Last week we celebrated another meaningful
advancement in the legal status of farmed animals. The Food Safety and
Inspection Service (FSIS) of the United States Department of Agriculture (USDA)
announced that it would close two major loopholes in its humane slaughter
regulations. The move will provide compassionate euthanasia to spare some of
the most abused farmed animals from protracted suffering.
After surviving their time on factory farms
and slaughterhouse transport trucks, many animals are “downed—that is, too
sick or injured to even stand. For more than a decade, FSIS has prohibited the
slaughter of downed adult cows for human consumption, citing serious animal
welfare and food safety concerns.
A new FSIS rule, which
takes effect in September, finally extends this same protection to the roughly 1
million young calves who are slaughtered for veal every year. Some of these
calves are newborns, the unwanted offspring of the dairy industry. Others have
been raised for months in extreme confinement and fed an unhealthy low-iron
diet to produce the more expensive “milk-fed veal. In either case, many of
these calves arrive at slaughter in disastrously poor health. The new rule will
make it harder for the industry to profit from this abuse.
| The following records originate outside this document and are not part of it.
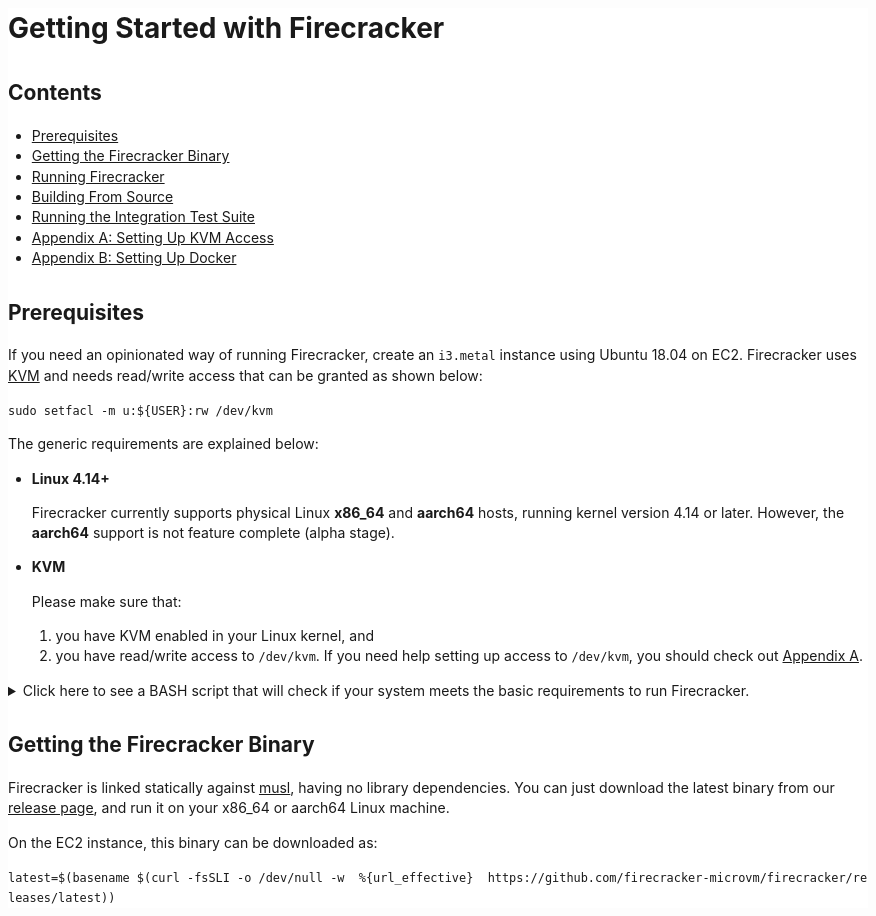 # Getting Started with Firecracker

## Contents

- [Prerequisites](#prerequisites)
- [Getting the Firecracker Binary](#getting-the-firecracker-binary)
- [Running Firecracker](#running-firecracker)
- [Building From Source](#building-from-source)
- [Running the Integration Test Suite](#running-the-integration-test-suite)
- [Appendix A: Setting Up KVM Access](#appendix-a-setting-up-kvm-access)
- [Appendix B: Setting Up Docker](#appendix-b-setting-up-docker)

## Prerequisites

If you need an opinionated way of running Firecracker, create an `i3.metal`
instance using Ubuntu 18.04 on EC2. Firecracker uses
[KVM](https://www.linux-kvm.org) and needs read/write access that can be
granted as shown below:

```
sudo setfacl -m u:${USER}:rw /dev/kvm
```

The generic requirements are explained below:

- **Linux 4.14+**

  Firecracker currently supports physical Linux **x86_64** and **aarch64**
  hosts, running kernel version 4.14 or later. However, the **aarch64** support
  is not feature complete (alpha stage).

- **KVM**

  Please make sure that:
  1. you have KVM enabled in your Linux kernel, and
  2. you have read/write access to `/dev/kvm`.
     If you need help setting up access to `/dev/kvm`, you should check out
     [Appendix A](#appendix-a-setting-up-kvm-access).

<details><summary>Click here to see a BASH script that will check if your system meets
the basic requirements to run Firecracker.</summary></details>

## Getting the Firecracker Binary

Firecracker is linked statically against
[musl](https://www.musl-libc.org/), having no library dependencies. You can
just download the latest binary from our
[release page](https://github.com/firecracker-microvm/firecracker/releases),
and run it on your x86_64 or aarch64 Linux machine.

On the EC2 instance, this binary can be downloaded as:
```
latest=$(basename $(curl -fsSLI -o /dev/null -w  %{url_effective}  https://github.com/firecracker-microvm/firecracker/releases/latest))
```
The rule also clarifies that FSIS inspection
authority begins once cows are trucked onto slaughterhouse premises, not once
they are loaded into pens. According to the USDA’s Office
of Inspector General, some producers have avoided the
agency’s downer requirements simply by withholding downed cows from inspection
and keeping them to languish on cargo trucks. By clarifying the broad scope of
FSIS’s inspection authority, the new rule should ensure that producers cannot
evade humane slaughter requirements so easily.
We still have far to go, but every step our
legal system makes toward recognizing the intrinsic value of farmed animals is
a victory. In the meantime, the easiest way to prevent their suffering is
simply to leave them off your plate. Visit ChooseVeg.com to learn more.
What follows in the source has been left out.